Tuesday, October 11, 2016

Inverness

Sally weathered Hurricane Matthew well. I didn't notice anything unusual in or around our covered tie down space and the neighboring aircraft all looked to be fine as well. Temperature was in the mid-SIXTIES!

The preflight went great. I added ten gallons of gas from the local Wawa at about $25 ($1.50/gal less than 100LL). My plan was to fly up to Inverness. It was one of choices when returning from KOSH and it could become a cross country destination for my Sport Pilot Students. The weather was supposed to be 6000' overcast with 10 miles visibility. I decided to fly at 2500'. It wasn't long before the visibility was obscured with rain showers so I decided to descend to 1500' and alter course to stay clear of the heaviest rain. It took about a half hour to cover the 47 NM at low cruise settings of 5200 RPM. We burned just less than 5gal/hr.

Very little traffic, we did a straight in to RWY01. It was a nice 5000' asphalt runway with PAPI. A well maintained airport, I would not hesitate to send a student there.

Winds were directly off my left wing at 25kts for the trip home. Again some widely scattered showers but I was able to stay at 2500'.  5350 burned 5.3 gal/he. We encountered some mild turbulence close to KVDF and some traffic practicing instruments approaches using RWY23 circle to land RWY05. Our timing was good so we didn't experience any traffic delays.

Sally performed very well. No warnings or unusual indications. I'll take her for an oil change and a checkup tomorrow.

Thursday, October 6, 2016

Preparing for Matthew

I drove out to the airport today to check on Sally. As I went through the gate I noticed the overflow ramp was full.. Planes have flown in from the eastern part of the state to find refuge from Matthew's mayhem.

Sally looked fine. The ropes were secure, the covers fastened properly and no obvious debris in the vicinity.  I double check my tie downs and a chock was added for each of the main gear. I made sure the vents were closed (insects have a way of finding any opening).

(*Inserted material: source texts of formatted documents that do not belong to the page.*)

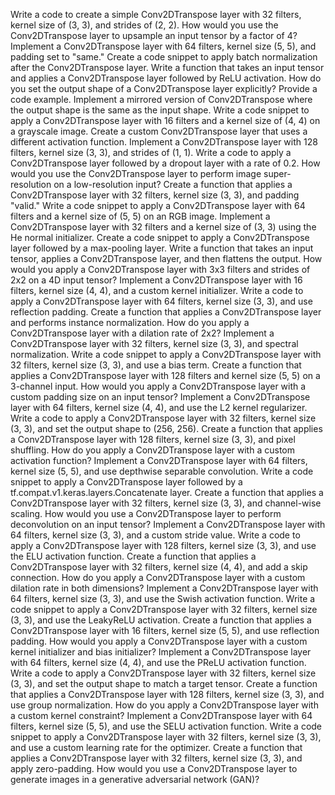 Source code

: Write a code to create a simple Conv2DTranspose layer with 32 filters, kernel size of (3, 3), and strides of (2, 2).
How would you use the Conv2DTranspose layer to upsample an input tensor by a factor of 4?
Implement a Conv2DTranspose layer with 64 filters, kernel size (5, 5), and padding set to "same."
Create a code snippet to apply batch normalization after the Conv2DTranspose layer.
Write a function that takes an input tensor and applies a Conv2DTranspose layer followed by ReLU activation.
How do you set the output shape of a Conv2DTranspose layer explicitly? Provide a code example.
Implement a mirrored version of Conv2DTranspose where the output shape is the same as the input shape.
Write a code snippet to apply a Conv2DTranspose layer with 16 filters and a kernel size of (4, 4) on a grayscale image.
Create a custom Conv2DTranspose layer that uses a different activation function.
Implement a Conv2DTranspose layer with 128 filters, kernel size (3, 3), and strides of (1, 1).
Write a code to apply a Conv2DTranspose layer followed by a dropout layer with a rate of 0.2.
How would you use the Conv2DTranspose layer to perform image super-resolution on a low-resolution input?
Create a function that applies a Conv2DTranspose layer with 32 filters, kernel size (3, 3), and padding "valid."
Write a code snippet to apply a Conv2DTranspose layer with 64 filters and a kernel size of (5, 5) on an RGB image.
Implement a Conv2DTranspose layer with 32 filters and a kernel size of (3, 3) using the He normal initializer.
Create a code snippet to apply a Conv2DTranspose layer followed by a max-pooling layer.
Write a function that takes an input tensor, applies a Conv2DTranspose layer, and then flattens the output.
How would you apply a Conv2DTranspose layer with 3x3 filters and strides of 2x2 on a 4D input tensor?
Implement a Conv2DTranspose layer with 16 filters, kernel size (4, 4), and a custom kernel initializer.
Write a code to apply a Conv2DTranspose layer with 64 filters, kernel size (3, 3), and use reflection padding.
Create a function that applies a Conv2DTranspose layer and performs instance normalization.
How do you apply a Conv2DTranspose layer with a dilation rate of 2x2?
Implement a Conv2DTranspose layer with 32 filters, kernel size (3, 3), and spectral normalization.
Write a code snippet to apply a Conv2DTranspose layer with 32 filters, kernel size (3, 3), and use a bias term.
Create a function that applies a Conv2DTranspose layer with 128 filters and kernel size (5, 5) on a 3-channel input.
How would you apply a Conv2DTranspose layer with a custom padding size on an input tensor?
Implement a Conv2DTranspose layer with 64 filters, kernel size (4, 4), and use the L2 kernel regularizer.
Write a code to apply a Conv2DTranspose layer with 32 filters, kernel size (3, 3), and set the output shape to (256, 256).
Create a function that applies a Conv2DTranspose layer with 128 filters, kernel size (3, 3), and pixel shuffling.
How do you apply a Conv2DTranspose layer with a custom activation function?
Implement a Conv2DTranspose layer with 64 filters, kernel size (5, 5), and use depthwise separable convolution.
Write a code snippet to apply a Conv2DTranspose layer followed by a tf.compat.v1.keras.layers.Concatenate layer.
Create a function that applies a Conv2DTranspose layer with 32 filters, kernel size (3, 3), and channel-wise scaling.
How would you use a Conv2DTranspose layer to perform deconvolution on an input tensor?
Implement a Conv2DTranspose layer with 64 filters, kernel size (3, 3), and a custom stride value.
Write a code to apply a Conv2DTranspose layer with 128 filters, kernel size (3, 3), and use the ELU activation function.
Create a function that applies a Conv2DTranspose layer with 32 filters, kernel size (4, 4), and add a skip connection.
How do you apply a Conv2DTranspose layer with a custom dilation rate in both dimensions?
Implement a Conv2DTranspose layer with 64 filters, kernel size (3, 3), and use the Swish activation function.
Write a code snippet to apply a Conv2DTranspose layer with 32 filters, kernel size (3, 3), and use the LeakyReLU activation.
Create a function that applies a Conv2DTranspose layer with 16 filters, kernel size (5, 5), and use reflection padding.
How would you apply a Conv2DTranspose layer with a custom kernel initializer and bias initializer?
Implement a Conv2DTranspose layer with 64 filters, kernel size (4, 4), and use the PReLU activation function.
Write a code to apply a Conv2DTranspose layer with 32 filters, kernel size (3, 3), and set the output shape to match a target tensor.
Create a function that applies a Conv2DTranspose layer with 128 filters, kernel size (3, 3), and use group normalization.
How do you apply a Conv2DTranspose layer with a custom kernel constraint?
Implement a Conv2DTranspose layer with 64 filters, kernel size (5, 5), and use the SELU activation function.
Write a code snippet to apply a Conv2DTranspose layer with 32 filters, kernel size (3, 3), and use a custom learning rate for the optimizer.
Create a function that applies a Conv2DTranspose layer with 32 filters, kernel size (3, 3), and apply zero-padding.
How would you use a Conv2DTranspose layer to generate images in a generative adversarial network (GAN)?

Satisfied I had done all I could, I left by the front (Terminal) gate. The main ramp was full too. I hope this storm makes a last minute starboard turn and spares the Florida coast.



From AOPA:

 If tying your aircraft down proves to be the best method of protection, you may want to follow this checklist to help reduce (and perhaps eliminate) damage to your aircraft.

...and from the FAA:

Allow for about 1 inch of movement, and remember that manila rope shrinks when it qets wet. TOO mch slack will allow the aircraft to jerk against the ropes. Avoid tightening the ropes too rmch. Tight tiedown ropes actually put inverted flight stresses on the aircraft, and many of them are not designed to take such loads. A tiedown rope holds no better thap the knot. Antislip knots such as a bowline or a square knot are quickly tied, and easy to untie.